Saturday, 7 September 2013

Review: NOS4R2


NOS4R2
NOS4R2 by Joe Hill

My rating: 4 of 5 stars



It's been a while since a book has conflicted me a much as this one. I wanted to adore it, my expectation was high (especially after Hill's 'Horns' one of my favourite reads of 2012) and I'm sure that's why I was cross with the middle section of Hill's latest, the scary 'never think of Christmas the same way' NOS4R2.

We start at breakneck speed with the creepy ramped up to 11 with main protagonist Vic speeding from place to place on her bike; a special bike that enables her to travel across a long-ruined bridge which always manages to take her where she needs to be. Think the TARDIS but rickety and smelling of bat pee. It transpires that Vic isn't the only one with this ability, and he's not using it to find lost things either; he's taking them instead.
For Charles Manx (think a cross between Max Shreck's famous vampire and Montgomery Burns from the Simpsons) his conduit is a road, and an extremely evil car: Christine after listening to too many Marilyn Manson albums...

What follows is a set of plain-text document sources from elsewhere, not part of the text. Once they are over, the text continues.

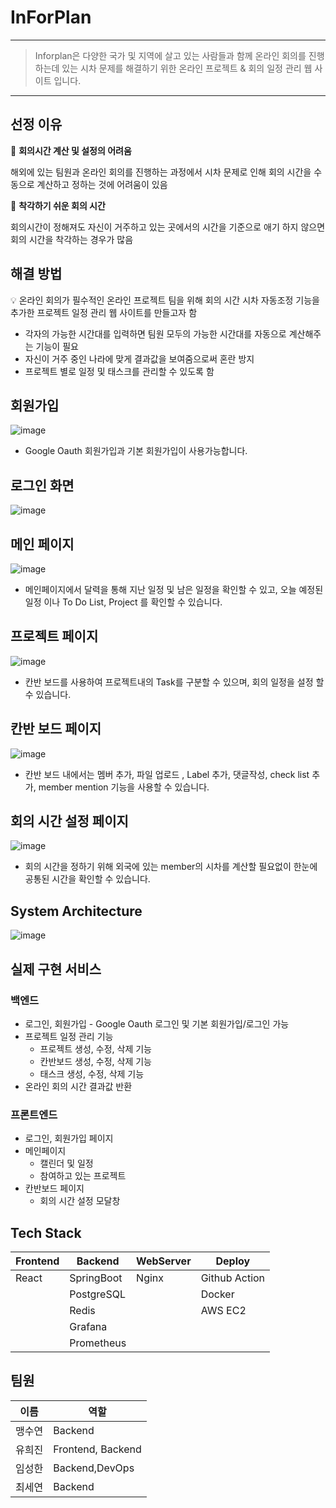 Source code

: # InForPlan

---

> Inforplan은 다양한 국가 및 지역에 살고 있는 사람들과 함께 온라인 회의를 진행하는데 있는 시차 문제를 해결하기 위한 온라인 프로젝트 & 회의 일정 관리 웹 사이트 입니다.
> 

---

## 선정 이유

📍 **회의시간 계산 및 설정의 어려움**

해외에 있는 팀원과 온라인 회의를 진행하는 과정에서 시차 문제로 인해 회의 시간을 수동으로 계산하고 정하는 것에 어려움이 있음

📍 **착각하기 쉬운 회의 시간**

회의시간이 정해져도 자신이 거주하고 있는 곳에서의 시간을 기준으로 애기 하지 않으면 회의 시간을 착각하는 경우가 많음

## 해결 방법

💡 온라인 회의가 필수적인 온라인 프로젝트 팀을 위해 회의 시간 시차 자동조정 기능을 추가한 프로젝트 일정 관리 웹 사이트를 만들고자 함

- 각자의 가능한 시간대를 입력하면 팀원 모두의 가능한 시간대를 자동으로 계산해주는 기능이 필요
- 자신이 거주 중인 나라에 맞게 결과값을 보여줌으로써 혼란 방지
- 프로젝트 별로 일정 및 태스크를 관리할 수 있도록 함

## 회원가입

![image](https://user-images.githubusercontent.com/96467030/184610401-cc0e57c2-8588-42ef-a730-d75eb82cc458.png)

- Google Oauth 회원가입과 기본 회원가입이 사용가능합니다.

## 로그인 화면

![image](https://user-images.githubusercontent.com/96467030/184610437-2b1747c8-7878-4157-9eba-e36090ff12c3.png)

## 메인 페이지

![image](https://user-images.githubusercontent.com/96467030/184610477-b0ce142c-8e06-49bf-ad8a-2e153f260a10.png)

- 메인페이지에서 달력을 통해 지난 일정 및 남은 일정을 확인할 수 있고, 오늘 예정된 일정 이나 To Do List, Project 를 확인할 수 있습니다.

## 프로젝트 페이지

![image](https://user-images.githubusercontent.com/96467030/184610537-adbb3a83-20f0-447c-8faf-635c13362baa.png)

- 칸반 보드를 사용하여 프로젝트내의 Task를 구분할 수 있으며, 회의 일정을 설정 할 수 있습니다.

## 칸반 보드 페이지

![image](https://user-images.githubusercontent.com/96467030/184610590-b98f6138-86e3-4683-8048-a8905ef0fce1.png)

- 칸반 보드 내에서는 멤버 추가,  파일 업로드 , Label 추가, 댓글작성, check list 추가, member mention 기능을 사용할 수 있습니다.

## 회의 시간 설정 페이지

![image](https://user-images.githubusercontent.com/96467030/184610632-05eb2df0-6749-431c-9250-7f19d73a94d4.png)

- 회의 시간을 정하기 위해 외국에 있는 member의 시차를 계산할 필요없이 한눈에 공통된 시간을 확인할 수 있습니다.

## System Architecture

![image](https://user-images.githubusercontent.com/96467030/184610719-4121b941-097a-4bf0-8aca-3690eb89e9f8.png)

## 실제 구현 서비스

### 백엔드

- 로그인, 회원가입 - Google Oauth 로그인 및 기본 회원가입/로그인 가능
- 프로젝트 일정 관리 기능
    - 프로젝트 생성, 수정, 삭제 기능
    - 칸반보드 생성, 수정, 삭제 기능
    - 태스크 생성, 수정, 삭제 기능
- 온라인 회의 시간 결과값 반환

### 프론트엔드

- 로그인, 회원가입 페이지
- 메인페이지
    - 캘린더 및 일정
    - 참여하고 있는 프로젝트
- 칸반보드 페이지
    - 회의 시간 설정 모달창

## Tech Stack

| Frontend | Backend | WebServer | Deploy |
| --- | --- | --- | --- |
| React | SpringBoot | Nginx  | Github Action |
|  | PostgreSQL |  | Docker |
|  | Redis |  | AWS EC2 |
|  | Grafana |  |  |
|  | Prometheus |  |  |

## 팀원

| 이름  | 역할 |
| --- | --- |
| 맹수연  | Backend |
| 유희진 | Frontend, Backend |
| 임성한  | Backend,DevOps  |
| 최세연 | Backend |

As far as Manx is concerned there are some very unhappy children out there who need rescuing, and where better to take them than to land where Christmas is everlasting? Unfortunately, they'll be disfigured, soulless and their 'useless' parents will be dead, but Hey! Candy canes!!

Without delving too deeply into the plot, while going through a somewhat predictable teen-age phase, Vic gets on the wrong side of Manx, but unlike the others she escapes and lives to fight another cliché....I mean day. And this is where the novel falls down a deep hole for me personally. Hill creates a distinctly unlikeable character in the grown up Vic; petulant, arrogant, selfish and self-destructive. Yes, she's had a traumatic time, but there are times she comes across a bit 'movie of the week' and her 'trials' just dragged on and on. So much so that I longed for her sections to come to an end and the novel to return to Manx and his wonderfully creepy sidekick Bing, one of the better written side characters along with the brilliant Maggie and long-suffering Lou.

These smaller characters are where I feel the book is at it's strongest and I found myself wanting to spend more time with them rather than whiny Vic. Thankfully, this is the strength of the last third of the book as the action is ramped up and resolutions are reached.

One other bugbear I had regarding NOS4R2 is the references to Worlds and works other than his own. As an avid reader of King I'm used to crossovers between an author's other novels, but what Hill does is reference his father's books (most notably the Dark Tower series) as well as other recent novels such as Cloud Atlas. When King self-references it's because he's written it as an inter-weaving World, and regular King readers expect it. But Hill referencing Mitchell was irritating beyond belief. I spent the next few chapters wondering if there was a link, a hint of things to come. But unless I've missed it totally, it was just a nod, I presume to an author he admires.

If goodreads gave reviewers the ability to use half stars NOS4R2 would definitely be a 3.5: too good to be just 3, but not quite 'there' enough for 4.